WHAT IS REQUIRED: Verbatim copy, images omitted: return the full listing.

DATA RECORDS:

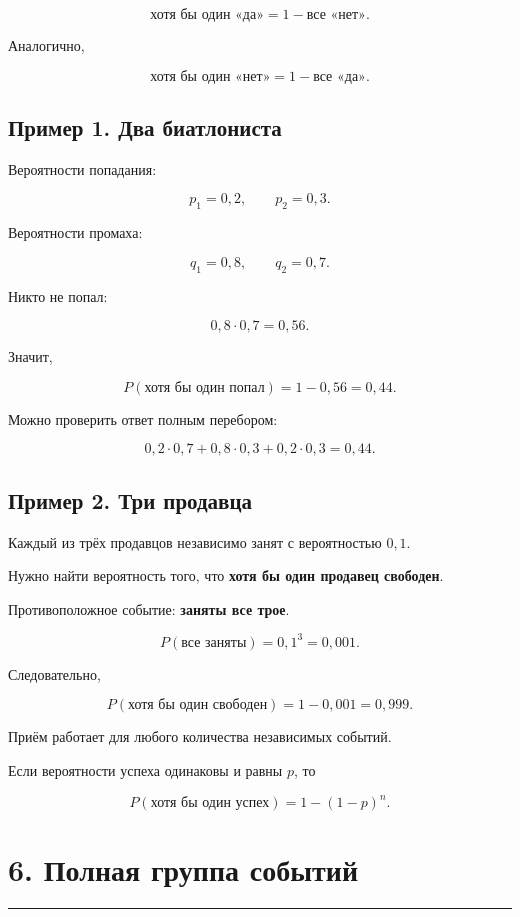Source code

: \documentclass[a4paper,12pt]{article}
\newcommand{\accentline}{%
    \vspace{0.3em}
    {\color{accent}\rule{\linewidth}{0.7pt}}
    \vspace{0.5em}
}
\newcommand{\important}[1]{\textbf{\color{darkaccent}#1}}
\begin{document}
\[
\boxed{
\text{хотя бы один «да»}
=
1-\text{все «нет»}
}.
\]

Аналогично,

\[
\boxed{
\text{хотя бы один «нет»}
=
1-\text{все «да»}
}.
\]

\subsection*{Пример 1. Два биатлониста}

Вероятности попадания:

\[
p_1=0,2,
\qquad
p_2=0,3.
\]

Вероятности промаха:

\[
q_1=0,8,
\qquad
q_2=0,7.
\]

Никто не попал:

\[
0,8\cdot0,7=0,56.
\]

Значит,

\[
P(\text{хотя бы один попал})
=
1-0,56
=
0,44.
\]

Можно проверить ответ полным перебором:

\[
0,2\cdot0,7
+
0,8\cdot0,3
+
0,2\cdot0,3
=
0,44.
\]

\subsection*{Пример 2. Три продавца}

Каждый из трёх продавцов независимо занят с вероятностью $0,1$.

Нужно найти вероятность того, что \important{хотя бы один продавец свободен}.

Противоположное событие: \important{заняты все трое}.

\[
P(\text{все заняты})
=
0,1^3
=
0,001.
\]

Следовательно,

\[
P(\text{хотя бы один свободен})
=
1-0,001
=
0,999.
\]

Приём работает для любого количества независимых событий.

Если вероятности успеха одинаковы и равны $p$, то

\[
\boxed{
P(\text{хотя бы один успех})
=
1-(1-p)^n
}.
\]


\section*{\color{darkaccent}6. Полная группа событий}
\accentline
\end{document}
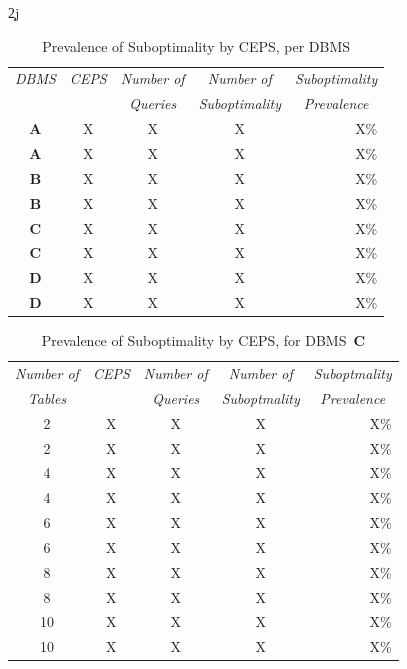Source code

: \c2j{}{\begin{table}[t]
\begin{center}
\begin{tabular}{c|c|c|c|r}
{\em DBMS} & {\em CEPS} & {\em Number of} & {\em Number of} & \multicolumn{1}{|c}{\em Suboptimality}\\
&&{\em Queries} & {\em Suboptimality} &  \multicolumn{1}{|c}{\em Prevalence}\\
\hline
{\bf A} & X & X & X & X\%\\
{\bf A} & X & X & X & X\%\\

{\bf B} & X & X & X & X\%\\
{\bf B} & X & X & X & X\%\\

{\bf C} & X & X & X & X\%\\
{\bf C} & X & X & X & X\%\\

{\bf D} & X & X & X & X\%\\
{\bf D} & X & X & X & X\%\\
\end{tabular}
\end{center}
\caption{Prevalence of Suboptimality by CEPS, per DBMS\label{tab:ceps}}
\end{table}

\begin{table}
\begin{center}
\begin{tabular}{c|c|c|c|r}
{\em Number of} &{\em CEPS} & {\em Number of} & {\em Number of} & \multicolumn{1}{|c}{\em Suboptmality}\\
{\em Tables}&&{\em Queries} & {\em Suboptmality} &  \multicolumn{1}{|c}{\em Prevalence}\\
\hline
2 & X &X & X & X\%\\
2 & X &X & X & X\%\\

4 & X &X & X & X\%\\
4 & X &X & X & X\%\\

6 & X &X & X & X\%\\
6 & X &X & X & X\%\\

8 & X &X & X & X\%\\
8 & X &X & X & X\%\\

10 & X &X & X & X\%\\
10 & X &X & X & X\%\\
\end{tabular}
\end{center}
\caption{Prevalence of Suboptimality by CEPS, for DBMS~{\bf C}\label{tab:cepsC}}
\end{table}
}
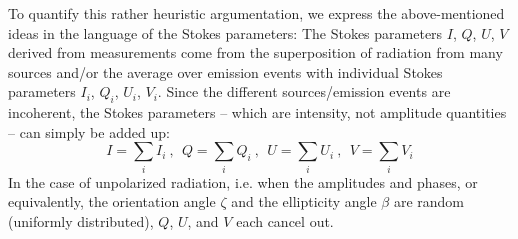 To quantify this rather heuristic argumentation, we express the
above-mentioned ideas in the language of the Stokes parameters: The
Stokes parameters $I$, $Q$, $U$, $V$ derived from measurements come
from the superposition of radiation from many sources and/or the
average over emission events with individual Stokes parameters $I_i$,
$Q_i$, $U_i$, $V_i$.  Since the different sources/emission events are
incoherent, the Stokes parameters -- which are intensity, not
amplitude quantities -- can simply be added up:
\begin{equation}
  \label{eq:polarization:summed_stokes}
  I = \sum_i I_i \: \mbox{, }\; 
  Q = \sum_i Q_i \: \mbox{, }\; 
  U = \sum_i U_i \: \mbox{, }\; 
  V = \sum_i V_i
\end{equation}
In the case of unpolarized radiation, i.e. when the amplitudes and
phases, or equivalently, the orientation angle $\zeta$ and the
ellipticity angle $\beta$ are random (uniformly distributed), 
$Q$, $U$, and $V$
each cancel out.

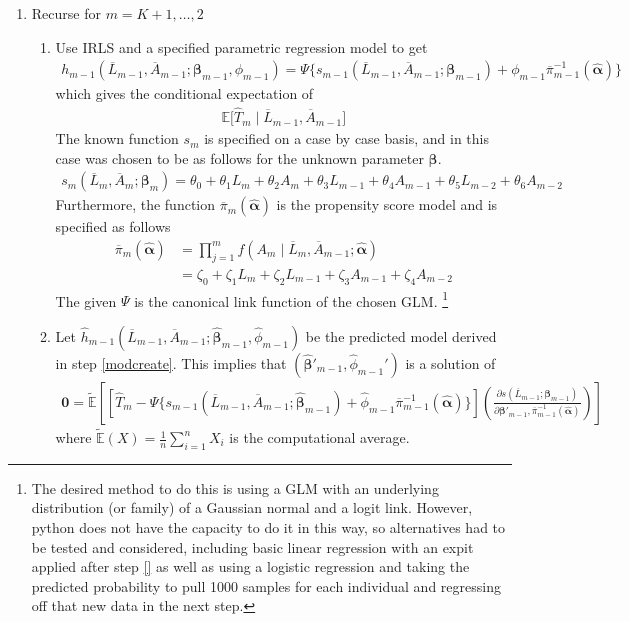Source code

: \begin{enumerate}
\item Recurse for $m = K+1, \dots, 2$ 
\begin{enumerate}
\item \label{modcreate} Use IRLS and a specified parametric regression model to get
\begin{align}
h_{m-1}(\overline{L}_{m-1}, \overline{A}_{m-1}; \mathbf{\beta}_{m-1}, \phi_{m-1}) = \Psi \{s_{m-1}(\overline{L}_{m-1}, \overline{A}_{m-1}; \mathbf{\beta}_{m-1}) + \phi_{m-1} \overline{\pi}_{m-1}^{-1} (\hat{\mathbf{\alpha}}) \}
\end{align}
which gives the conditional expectation of 
\begin{align}
\mathbb{E} \bigg[\hat{T}_m \mid \overline{L}_{m-1}, \overline{A}_{m-1} \bigg]
\end{align} 
The known function $s_{m}$ is specified on a case by case basis, and in this case was chosen to be as follows for the unknown parameter $\mathbf{\beta}$.  
\begin{align}
s_{m}(\overline{L}_{m}, \overline{A}_{m};\mathbf{\beta}_{m}) = \theta_0 + \theta_1 L_{m} +\theta_2 A_{m} + \theta_3 L_{m-1} +\theta_4 A_{m-1}+ \theta_5 L_{m-2} +\theta_6 A_{m-2}
\end{align}
Furthermore, the function $\overline{\pi}_m(\hat{\mathbf{\alpha}})$ is the propensity score model and is specified as follows
\begin{align} 
\overline{\pi}_m(\hat{\mathbf{\alpha}}) &= \prod_{j=1}^m f(A_m \mid \overline{L}_m, \overline{A}_{m-1}; \hat{\mathbf{\alpha}}) \\
&= \zeta_0 + \zeta_1 L_m + \zeta_2 L_{m-1} + \zeta_3 A_{m-1} + \zeta_4 A_{m-2}
\end{align}
The given $\Psi$ is the canonical link function of the chosen GLM.  \footnote{The desired method to do this is using a GLM with an underlying distribution (or family) of a Gaussian normal and a logit link.  However, python does not have the capacity to do it in this way, so alternatives had to be tested and considered, including basic linear regression with an expit applied after step \ref{} as well as using a logistic regression and taking the predicted probability to pull 1000 samples for each individual and regressing off that new data in the next step.}

\item Let $ \hat{h}_{m-1}(\overline{L}_{m-1}, \overline{A}_{m-1}; \hat{\mathbf{\beta}}_{m-1}, \hat{\phi}_{m-1})$ be the predicted model derived in step \ref{modcreate}.  This implies that $(\hat{\mathbf{\beta}}'_{m-1}, \hat{\phi}_{m-1}')$ is a solution of 
\begin{align}
\mathbf{0} = \tilde{\mathbb{E}} \left[ \left[\hat{T}_{m} - \Psi \{ s_{m-1}(\overline{L}_{m-1}, \overline{A}_{m-1}; \hat{\mathbf{\beta}}_{m-1}) + \hat{\phi}_{m-1} \overline{\pi}^{-1}_{m-1}(\hat{\mathbf{\alpha}}) \} \right] \left( \frac{\partial s (\overline{L}_{m-1}; \mathbf{\beta}_{m-1})}{\partial \mathbf{\beta}'_{m-1}, \overline{\pi}^{-1}_{m-1}(\hat{\mathbf{\alpha}})} \right) \right]
\end{align}
where $\tilde{\mathbb{E}}(X) = \frac{1}{n} \sum_{i=1}^n X_i$ is the computational average.  


\end{enumerate}
\end{enumerate}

RESULT OF THIS EXERCISE:
Source code

: \documentclass[a4paper,12pt]{article}
\newcommand{\accentline}{%
    \vspace{0.3em}
    {\color{accent}\rule{\linewidth}{0.7pt}}
    \vspace{0.5em}
}
\newcommand{\important}[1]{\textbf{\color{darkaccent}#1}}
\begin{document}
\[
\boxed{
\text{хотя бы один «да»}
=
1-\text{все «нет»}
}.
\]

Аналогично,

\[
\boxed{
\text{хотя бы один «нет»}
=
1-\text{все «да»}
}.
\]

\subsection*{Пример 1. Два биатлониста}

Вероятности попадания:

\[
p_1=0,2,
\qquad
p_2=0,3.
\]

Вероятности промаха:

\[
q_1=0,8,
\qquad
q_2=0,7.
\]

Никто не попал:

\[
0,8\cdot0,7=0,56.
\]

Значит,

\[
P(\text{хотя бы один попал})
=
1-0,56
=
0,44.
\]

Можно проверить ответ полным перебором:

\[
0,2\cdot0,7
+
0,8\cdot0,3
+
0,2\cdot0,3
=
0,44.
\]

\subsection*{Пример 2. Три продавца}

Каждый из трёх продавцов независимо занят с вероятностью $0,1$.

Нужно найти вероятность того, что \important{хотя бы один продавец свободен}.

Противоположное событие: \important{заняты все трое}.

\[
P(\text{все заняты})
=
0,1^3
=
0,001.
\]

Следовательно,

\[
P(\text{хотя бы один свободен})
=
1-0,001
=
0,999.
\]

Приём работает для любого количества независимых событий.

Если вероятности успеха одинаковы и равны $p$, то

\[
\boxed{
P(\text{хотя бы один успех})
=
1-(1-p)^n
}.
\]


\section*{\color{darkaccent}6. Полная группа событий}
\accentline
\end{document}
Source code

: \c2j{}{\begin{table}[t]
\begin{center}
\begin{tabular}{c|c|c|c|r}
{\em DBMS} & {\em CEPS} & {\em Number of} & {\em Number of} & \multicolumn{1}{|c}{\em Suboptimality}\\
&&{\em Queries} & {\em Suboptimality} &  \multicolumn{1}{|c}{\em Prevalence}\\
\hline
{\bf A} & X & X & X & X\%\\
{\bf A} & X & X & X & X\%\\

{\bf B} & X & X & X & X\%\\
{\bf B} & X & X & X & X\%\\

{\bf C} & X & X & X & X\%\\
{\bf C} & X & X & X & X\%\\

{\bf D} & X & X & X & X\%\\
{\bf D} & X & X & X & X\%\\
\end{tabular}
\end{center}
\caption{Prevalence of Suboptimality by CEPS, per DBMS\label{tab:ceps}}
\end{table}

\begin{table}
\begin{center}
\begin{tabular}{c|c|c|c|r}
{\em Number of} &{\em CEPS} & {\em Number of} & {\em Number of} & \multicolumn{1}{|c}{\em Suboptmality}\\
{\em Tables}&&{\em Queries} & {\em Suboptmality} &  \multicolumn{1}{|c}{\em Prevalence}\\
\hline
2 & X &X & X & X\%\\
2 & X &X & X & X\%\\

4 & X &X & X & X\%\\
4 & X &X & X & X\%\\

6 & X &X & X & X\%\\
6 & X &X & X & X\%\\

8 & X &X & X & X\%\\
8 & X &X & X & X\%\\

10 & X &X & X & X\%\\
10 & X &X & X & X\%\\
\end{tabular}
\end{center}
\caption{Prevalence of Suboptimality by CEPS, for DBMS~{\bf C}\label{tab:cepsC}}
\end{table}
}
 To quantify this rather heuristic argumentation, we express the
above-mentioned ideas in the language of the Stokes parameters: The
Stokes parameters $I$, $Q$, $U$, $V$ derived from measurements come
from the superposition of radiation from many sources and/or the
average over emission events with individual Stokes parameters $I_i$,
$Q_i$, $U_i$, $V_i$.  Since the different sources/emission events are
incoherent, the Stokes parameters -- which are intensity, not
amplitude quantities -- can simply be added up:
\begin{equation}
  \label{eq:polarization:summed_stokes}
  I = \sum_i I_i \: \mbox{, }\; 
  Q = \sum_i Q_i \: \mbox{, }\; 
  U = \sum_i U_i \: \mbox{, }\; 
  V = \sum_i V_i
\end{equation}
In the case of unpolarized radiation, i.e. when the amplitudes and
phases, or equivalently, the orientation angle $\zeta$ and the
ellipticity angle $\beta$ are random (uniformly distributed), 
$Q$, $U$, and $V$
each cancel out.

Source code

: \begin{enumerate}
\item Recurse for $m = K+1, \dots, 2$ 
\begin{enumerate}
\item \label{modcreate} Use IRLS and a specified parametric regression model to get
\begin{align}
h_{m-1}(\overline{L}_{m-1}, \overline{A}_{m-1}; \mathbf{\beta}_{m-1}, \phi_{m-1}) = \Psi \{s_{m-1}(\overline{L}_{m-1}, \overline{A}_{m-1}; \mathbf{\beta}_{m-1}) + \phi_{m-1} \overline{\pi}_{m-1}^{-1} (\hat{\mathbf{\alpha}}) \}
\end{align}
which gives the conditional expectation of 
\begin{align}
\mathbb{E} \bigg[\hat{T}_m \mid \overline{L}_{m-1}, \overline{A}_{m-1} \bigg]
\end{align} 
The known function $s_{m}$ is specified on a case by case basis, and in this case was chosen to be as follows for the unknown parameter $\mathbf{\beta}$.  
\begin{align}
s_{m}(\overline{L}_{m}, \overline{A}_{m};\mathbf{\beta}_{m}) = \theta_0 + \theta_1 L_{m} +\theta_2 A_{m} + \theta_3 L_{m-1} +\theta_4 A_{m-1}+ \theta_5 L_{m-2} +\theta_6 A_{m-2}
\end{align}
Furthermore, the function $\overline{\pi}_m(\hat{\mathbf{\alpha}})$ is the propensity score model and is specified as follows
\begin{align} 
\overline{\pi}_m(\hat{\mathbf{\alpha}}) &= \prod_{j=1}^m f(A_m \mid \overline{L}_m, \overline{A}_{m-1}; \hat{\mathbf{\alpha}}) \\
&= \zeta_0 + \zeta_1 L_m + \zeta_2 L_{m-1} + \zeta_3 A_{m-1} + \zeta_4 A_{m-2}
\end{align}
The given $\Psi$ is the canonical link function of the chosen GLM.  \footnote{The desired method to do this is using a GLM with an underlying distribution (or family) of a Gaussian normal and a logit link.  However, python does not have the capacity to do it in this way, so alternatives had to be tested and considered, including basic linear regression with an expit applied after step \ref{} as well as using a logistic regression and taking the predicted probability to pull 1000 samples for each individual and regressing off that new data in the next step.}

\item Let $ \hat{h}_{m-1}(\overline{L}_{m-1}, \overline{A}_{m-1}; \hat{\mathbf{\beta}}_{m-1}, \hat{\phi}_{m-1})$ be the predicted model derived in step \ref{modcreate}.  This implies that $(\hat{\mathbf{\beta}}'_{m-1}, \hat{\phi}_{m-1}')$ is a solution of 
\begin{align}
\mathbf{0} = \tilde{\mathbb{E}} \left[ \left[\hat{T}_{m} - \Psi \{ s_{m-1}(\overline{L}_{m-1}, \overline{A}_{m-1}; \hat{\mathbf{\beta}}_{m-1}) + \hat{\phi}_{m-1} \overline{\pi}^{-1}_{m-1}(\hat{\mathbf{\alpha}}) \} \right] \left( \frac{\partial s (\overline{L}_{m-1}; \mathbf{\beta}_{m-1})}{\partial \mathbf{\beta}'_{m-1}, \overline{\pi}^{-1}_{m-1}(\hat{\mathbf{\alpha}})} \right) \right]
\end{align}
where $\tilde{\mathbb{E}}(X) = \frac{1}{n} \sum_{i=1}^n X_i$ is the computational average.  


\end{enumerate}
\end{enumerate}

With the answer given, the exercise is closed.